For the first time in recorded history, someone has beaten Super Mario 64 without ever using the A button, a new world record previously thought to be impossible.
To fully contextualize just how monumental an achievement this is, let me remind you that the A button in Super Mario 64 is used to jump, making it one of the platformer’s most vital inputs. This new world record was achieved without remapping anything and thus relies on creative use of the game’s mechanics, glitches and exploits discovered in the many years since Super Mario 64’s 1996 release, and of course, extreme precision.
The Super Mario 64 A Button Challenge (ABC for short) has an incredibly complicated history going all the way back to the early 2000s, a few years after the game’s 1996 release. I was only made aware of this particular challenge this morning and don’t have nearly enough time to go over everything, but you can watch this five-hour explanation video from Bismuth if you want.

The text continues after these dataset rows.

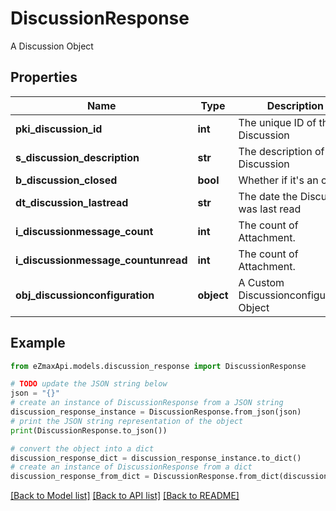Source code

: # DiscussionResponse

A Discussion Object

## Properties

Name | Type | Description | Notes
------------ | ------------- | ------------- | -------------
**pki_discussion_id** | **int** | The unique ID of the Discussion | 
**s_discussion_description** | **str** | The description of the Discussion | 
**b_discussion_closed** | **bool** | Whether if it&#39;s an closed | 
**dt_discussion_lastread** | **str** | The date the Discussion was last read | [optional] 
**i_discussionmessage_count** | **int** | The count of Attachment. | 
**i_discussionmessage_countunread** | **int** | The count of Attachment. | 
**obj_discussionconfiguration** | **object** | A Custom Discussionconfiguration Object | [optional] 

## Example

```python
from eZmaxApi.models.discussion_response import DiscussionResponse

# TODO update the JSON string below
json = "{}"
# create an instance of DiscussionResponse from a JSON string
discussion_response_instance = DiscussionResponse.from_json(json)
# print the JSON string representation of the object
print(DiscussionResponse.to_json())

# convert the object into a dict
discussion_response_dict = discussion_response_instance.to_dict()
# create an instance of DiscussionResponse from a dict
discussion_response_from_dict = DiscussionResponse.from_dict(discussion_response_dict)
```
[[Back to Model list]](../README.md#documentation-for-models) [[Back to API list]](../README.md#documentation-for-api-endpoints) [[Back to README]](../README.md)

Marbler has done it! For the first time ever, Super Mario 64 has been beaten in 0 A presses! from r/speedrun
Basically, Super Mario 64 nerds have been competing to beat the classic platformer using the A button as little as possible, with the long-held assumption that it simply isn’t possible to complete the game without hitting A at all. The Mario 64 wiki Ukikipedia has an impressively comprehensive breakdown of all the major milestones in the challenge’s history, as well as detailed information on techniques, just in case you want to catch up without, you know, spending half your day watching a Mario 64 speedrunning documentary, although there’s absolutely no shame in that.

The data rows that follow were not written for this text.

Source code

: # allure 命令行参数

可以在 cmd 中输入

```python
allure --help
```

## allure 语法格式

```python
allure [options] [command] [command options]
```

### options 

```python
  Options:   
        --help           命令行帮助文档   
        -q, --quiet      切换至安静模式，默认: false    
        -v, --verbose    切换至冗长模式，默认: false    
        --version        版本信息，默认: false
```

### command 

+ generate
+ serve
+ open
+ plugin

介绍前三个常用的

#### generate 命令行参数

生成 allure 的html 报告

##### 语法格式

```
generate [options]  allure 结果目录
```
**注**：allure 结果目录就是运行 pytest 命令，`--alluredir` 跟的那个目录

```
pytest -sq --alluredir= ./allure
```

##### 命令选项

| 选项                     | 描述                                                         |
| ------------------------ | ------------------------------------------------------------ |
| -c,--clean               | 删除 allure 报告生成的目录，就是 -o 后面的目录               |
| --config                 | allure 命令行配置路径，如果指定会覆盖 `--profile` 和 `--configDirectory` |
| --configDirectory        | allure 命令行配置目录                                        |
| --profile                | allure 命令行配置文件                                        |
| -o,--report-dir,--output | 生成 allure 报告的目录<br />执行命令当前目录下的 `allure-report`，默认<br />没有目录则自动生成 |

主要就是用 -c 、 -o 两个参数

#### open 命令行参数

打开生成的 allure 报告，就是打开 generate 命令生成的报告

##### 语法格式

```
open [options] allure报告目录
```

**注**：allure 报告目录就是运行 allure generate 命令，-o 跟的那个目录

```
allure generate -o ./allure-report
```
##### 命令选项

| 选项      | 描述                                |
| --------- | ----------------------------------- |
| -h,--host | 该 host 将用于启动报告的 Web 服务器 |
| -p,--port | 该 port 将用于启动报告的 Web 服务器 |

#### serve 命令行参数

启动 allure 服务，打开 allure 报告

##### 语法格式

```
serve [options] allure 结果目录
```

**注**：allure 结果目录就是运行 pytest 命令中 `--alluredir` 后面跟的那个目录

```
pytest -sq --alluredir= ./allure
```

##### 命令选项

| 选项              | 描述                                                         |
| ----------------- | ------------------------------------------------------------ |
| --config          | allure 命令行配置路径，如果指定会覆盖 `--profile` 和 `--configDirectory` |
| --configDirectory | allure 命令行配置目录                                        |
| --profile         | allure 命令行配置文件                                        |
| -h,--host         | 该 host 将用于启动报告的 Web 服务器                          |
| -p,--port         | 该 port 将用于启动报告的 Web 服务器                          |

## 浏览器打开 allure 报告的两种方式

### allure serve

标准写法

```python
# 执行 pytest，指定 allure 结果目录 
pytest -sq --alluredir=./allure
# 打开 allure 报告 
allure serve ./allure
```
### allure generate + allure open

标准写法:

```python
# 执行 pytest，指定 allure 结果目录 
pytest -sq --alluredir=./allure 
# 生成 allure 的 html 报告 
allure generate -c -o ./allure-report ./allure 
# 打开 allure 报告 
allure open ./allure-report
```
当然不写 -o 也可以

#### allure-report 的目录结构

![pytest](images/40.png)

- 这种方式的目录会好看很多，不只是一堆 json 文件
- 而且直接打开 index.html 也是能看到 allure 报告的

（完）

Jumping to this week, Twitch streamer Marbler managed to clear the game without hitting the A button once after a grueling 86-hour run. The feat was accomplished without any remapping on the Wii Virtual Console version of the game, which is apparently the only confirmed version where it’s even possible to do this. Eight months ago, Marbler managed to beat the game using the A button only twice, and at the time said one A could be saved by playing the Wii Virtual Console version, though the final clear would require “some really absurd movement.”
As Ukikipedia lays out, this was accomplished thanks to the decades-spanning foundation of A-press save discoveries accumulated by the speedrunning community. Ukikipedia gives special mentions to “Mr_Robert_Z, Bottles704, Thiago Trujillo, Mp16z, and most notably, bobmario511, who uploaded numerous videos in his channel dedicated to the A Button Challenge.”
Again, it’s hard to overstate what an achievement this is, not only because it’s more than 20 years in the making and was once thought impossible, but also because we all know how frighteningly easy it is for devastation to strike during Mario 64 speedruns.